* [PROMPT]: Among the entries below, find how many lines carry the word "editor" and state only that figure.

[Stored entries]
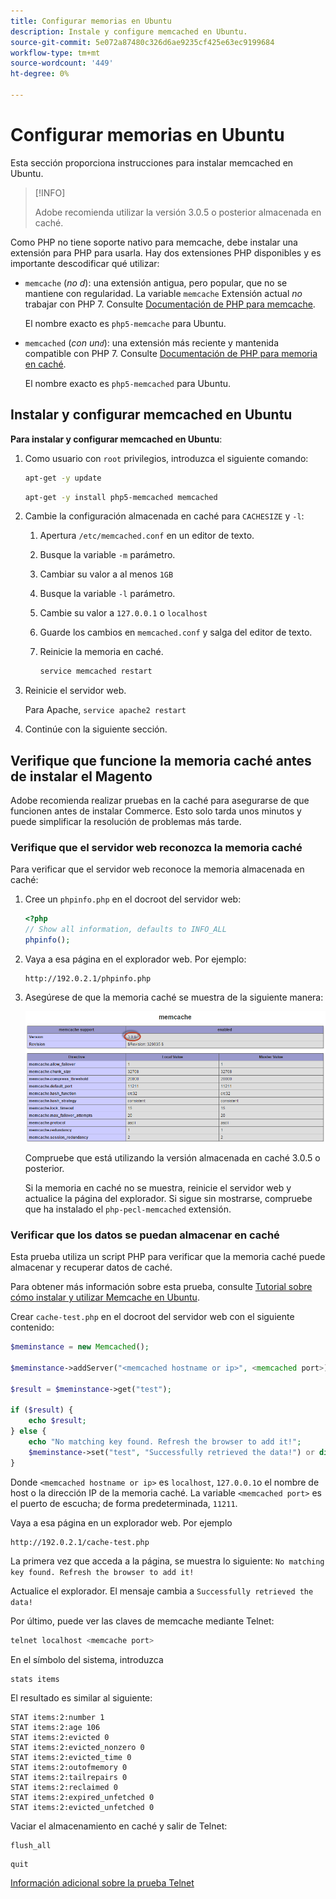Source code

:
 ```yaml
---
title: Configurar memorias en Ubuntu
description: Instale y configure memcached en Ubuntu.
source-git-commit: 5e072a87480c326d6ae9235cf425e63ec9199684
workflow-type: tm+mt
source-wordcount: '449'
ht-degree: 0%

---
```



# Configurar memorias en Ubuntu

Esta sección proporciona instrucciones para instalar memcached en Ubuntu.

>[!INFO]
>
>Adobe recomienda utilizar la versión 3.0.5 o posterior almacenada en caché.

Como PHP no tiene soporte nativo para memcache, debe instalar una extensión para PHP para usarla. Hay dos extensiones PHP disponibles y es importante descodificar qué utilizar:

- `memcache` (_no d_): una extensión antigua, pero popular, que no se mantiene con regularidad.
La variable `memcache` Extensión actual _no_ trabajar con PHP 7. Consulte [Documentación de PHP para memcache](https://www.php.net/manual/en/book.memcache.php).

   El nombre exacto es `php5-memcache` para Ubuntu.

- `memcached` (_con un`d`_): una extensión más reciente y mantenida compatible con PHP 7. Consulte [Documentación de PHP para memoria en caché](https://www.php.net/manual/en/book.memcached.php).

   El nombre exacto es `php5-memcached` para Ubuntu.

## Instalar y configurar memcached en Ubuntu

**Para instalar y configurar memcached en Ubuntu**:

1. Como usuario con `root` privilegios, introduzca el siguiente comando:

   ```bash
   apt-get -y update
   ```

   ```bash
   apt-get -y install php5-memcached memcached
   ```

1. Cambie la configuración almacenada en caché para `CACHESIZE` y `-l`:

   1. Apertura `/etc/memcached.conf` en un editor de texto.
   1. Busque la variable `-m` parámetro.
   1. Cambiar su valor a al menos `1GB`
   1. Busque la variable `-l` parámetro.
   1. Cambie su valor a `127.0.0.1` o `localhost`
   1. Guarde los cambios en `memcached.conf` y salga del editor de texto.
   1. Reinicie la memoria en caché.

      ```bash
      service memcached restart
      ```

1. Reinicie el servidor web.

   Para Apache, `service apache2 restart`

1. Continúe con la siguiente sección.

## Verifique que funcione la memoria caché antes de instalar el Magento

Adobe recomienda realizar pruebas en la caché para asegurarse de que funcionen antes de instalar Commerce. Esto solo tarda unos minutos y puede simplificar la resolución de problemas más tarde.

### Verifique que el servidor web reconozca la memoria caché

Para verificar que el servidor web reconoce la memoria almacenada en caché:

1. Cree un `phpinfo.php` en el docroot del servidor web:

   ```php
   <?php
   // Show all information, defaults to INFO_ALL
   phpinfo();
   ```

1. Vaya a esa página en el explorador web. Por ejemplo:

   ```http
   http://192.0.2.1/phpinfo.php
   ```

1. Asegúrese de que la memoria caché se muestra de la siguiente manera:

   ![Confirmar que el servidor web reconoce la memoria caché](../../assets/configuration/memcache.png)

   Compruebe que está utilizando la versión almacenada en caché 3.0.5 o posterior.

   Si la memoria en caché no se muestra, reinicie el servidor web y actualice la página del explorador. Si sigue sin mostrarse, compruebe que ha instalado el `php-pecl-memcached` extensión.

### Verificar que los datos se puedan almacenar en caché

Esta prueba utiliza un script PHP para verificar que la memoria caché puede almacenar y recuperar datos de caché.

Para obtener más información sobre esta prueba, consulte [Tutorial sobre cómo instalar y utilizar Memcache en Ubuntu](https://www.digitalocean.com/community/tutorials/how-to-install-and-use-memcache-on-ubuntu-14-04).

Crear `cache-test.php` en el docroot del servidor web con el siguiente contenido:

```php
$meminstance = new Memcached();

$meminstance->addServer("<memcached hostname or ip>", <memcached port>);

$result = $meminstance->get("test");

if ($result) {
    echo $result;
} else {
    echo "No matching key found. Refresh the browser to add it!";
    $meminstance->set("test", "Successfully retrieved the data!") or die("Could not save anything to memcached...");
}
```

Donde `<memcached hostname or ip>` es `localhost`, `127.0.0.1`o el nombre de host o la dirección IP de la memoria caché. La variable `<memcached port>` es el puerto de escucha; de forma predeterminada, `11211`.

Vaya a esa página en un explorador web. Por ejemplo

```http
http://192.0.2.1/cache-test.php
```

La primera vez que acceda a la página, se muestra lo siguiente: `No matching key found. Refresh the browser to add it!`

Actualice el explorador. El mensaje cambia a `Successfully retrieved the data!`

Por último, puede ver las claves de memcache mediante Telnet:

```bash
telnet localhost <memcache port>
```

En el símbolo del sistema, introduzca

```shell
stats items
```

El resultado es similar al siguiente:

```terminal
STAT items:2:number 1
STAT items:2:age 106
STAT items:2:evicted 0
STAT items:2:evicted_nonzero 0
STAT items:2:evicted_time 0
STAT items:2:outofmemory 0
STAT items:2:tailrepairs 0
STAT items:2:reclaimed 0
STAT items:2:expired_unfetched 0
STAT items:2:evicted_unfetched 0
```

Vaciar el almacenamiento en caché y salir de Telnet:

```shell
flush_all
```

```shell
quit
```

[Información adicional sobre la prueba Telnet](https://darkcoding.net/software/memcached-list-all-keys/)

* [ANSWER BOX]: 2